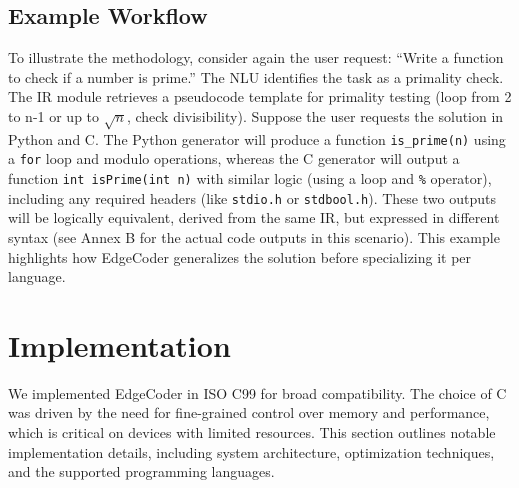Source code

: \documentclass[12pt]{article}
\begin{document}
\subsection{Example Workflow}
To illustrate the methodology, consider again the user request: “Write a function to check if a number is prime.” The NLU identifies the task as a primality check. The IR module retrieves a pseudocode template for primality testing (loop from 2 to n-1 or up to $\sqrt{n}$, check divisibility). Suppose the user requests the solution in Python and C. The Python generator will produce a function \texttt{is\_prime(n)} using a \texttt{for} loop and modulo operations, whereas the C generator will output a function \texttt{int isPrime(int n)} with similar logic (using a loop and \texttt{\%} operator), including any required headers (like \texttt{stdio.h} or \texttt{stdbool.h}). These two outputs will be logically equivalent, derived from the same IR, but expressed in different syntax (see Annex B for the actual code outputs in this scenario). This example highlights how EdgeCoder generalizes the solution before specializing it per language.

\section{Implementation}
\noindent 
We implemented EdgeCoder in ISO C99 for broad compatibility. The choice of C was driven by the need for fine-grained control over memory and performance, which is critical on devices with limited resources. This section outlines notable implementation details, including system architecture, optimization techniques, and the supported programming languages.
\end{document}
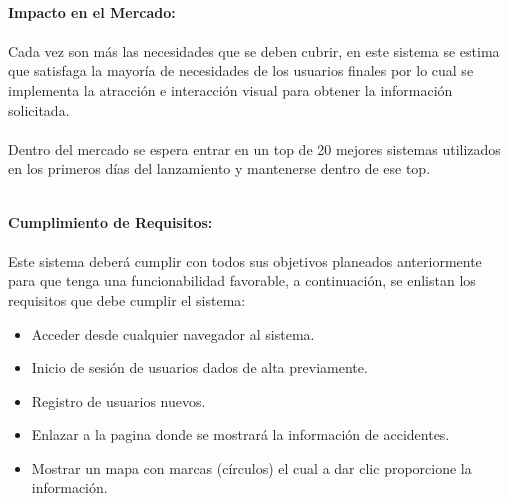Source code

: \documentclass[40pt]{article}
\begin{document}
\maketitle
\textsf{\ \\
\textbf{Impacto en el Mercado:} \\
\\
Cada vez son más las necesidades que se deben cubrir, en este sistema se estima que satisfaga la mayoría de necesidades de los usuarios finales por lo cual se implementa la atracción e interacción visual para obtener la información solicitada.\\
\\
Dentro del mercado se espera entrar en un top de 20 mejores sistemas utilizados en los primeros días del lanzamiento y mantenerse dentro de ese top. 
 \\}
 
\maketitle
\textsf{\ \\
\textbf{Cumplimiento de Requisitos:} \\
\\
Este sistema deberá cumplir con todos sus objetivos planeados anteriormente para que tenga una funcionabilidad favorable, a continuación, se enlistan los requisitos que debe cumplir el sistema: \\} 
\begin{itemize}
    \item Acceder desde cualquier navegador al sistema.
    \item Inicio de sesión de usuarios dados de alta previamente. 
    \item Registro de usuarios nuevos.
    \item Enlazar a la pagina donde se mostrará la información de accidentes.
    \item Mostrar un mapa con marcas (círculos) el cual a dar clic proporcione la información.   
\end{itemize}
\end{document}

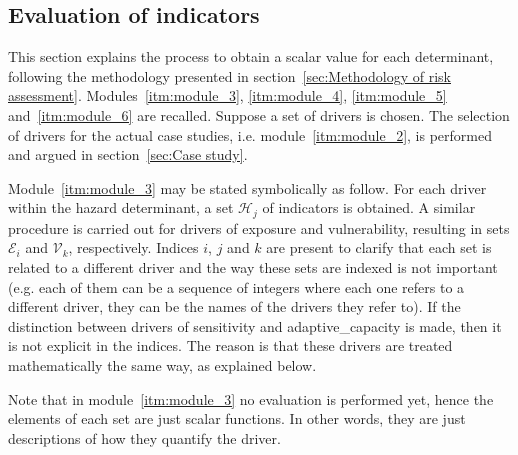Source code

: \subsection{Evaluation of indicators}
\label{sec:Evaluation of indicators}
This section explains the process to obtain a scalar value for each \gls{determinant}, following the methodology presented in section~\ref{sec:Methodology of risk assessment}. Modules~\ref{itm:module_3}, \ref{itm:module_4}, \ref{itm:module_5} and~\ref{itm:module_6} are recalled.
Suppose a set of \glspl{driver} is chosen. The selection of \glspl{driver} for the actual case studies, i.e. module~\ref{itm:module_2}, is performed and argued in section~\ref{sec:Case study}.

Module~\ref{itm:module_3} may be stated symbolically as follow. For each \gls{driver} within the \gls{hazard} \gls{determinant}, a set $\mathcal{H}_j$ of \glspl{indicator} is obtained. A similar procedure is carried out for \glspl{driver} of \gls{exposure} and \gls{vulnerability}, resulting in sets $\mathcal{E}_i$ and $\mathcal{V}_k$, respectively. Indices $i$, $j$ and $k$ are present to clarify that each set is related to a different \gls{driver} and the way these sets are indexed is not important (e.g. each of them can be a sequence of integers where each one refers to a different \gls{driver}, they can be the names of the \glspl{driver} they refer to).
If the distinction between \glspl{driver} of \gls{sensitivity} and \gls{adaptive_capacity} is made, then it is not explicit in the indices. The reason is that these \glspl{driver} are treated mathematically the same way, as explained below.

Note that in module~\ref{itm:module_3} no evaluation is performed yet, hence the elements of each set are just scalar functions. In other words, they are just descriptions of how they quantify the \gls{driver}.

Work to complete
Go through the entries and return each line where the word "scalar" appears.

Exercise answer
This section explains the process to obtain a scalar value for each \gls{determinant}, following the methodology presented in section~\ref{sec:Methodology of risk assessment}. Modules~\ref{itm:module_3}, \ref{itm:module_4}, \ref{itm:module_5} and~\ref{itm:module_6} are recalled.
Note that in module~\ref{itm:module_3} no evaluation is performed yet, hence the elements of each set are just scalar functions. In other words, they are just descriptions of how they quantify the \gls{driver}.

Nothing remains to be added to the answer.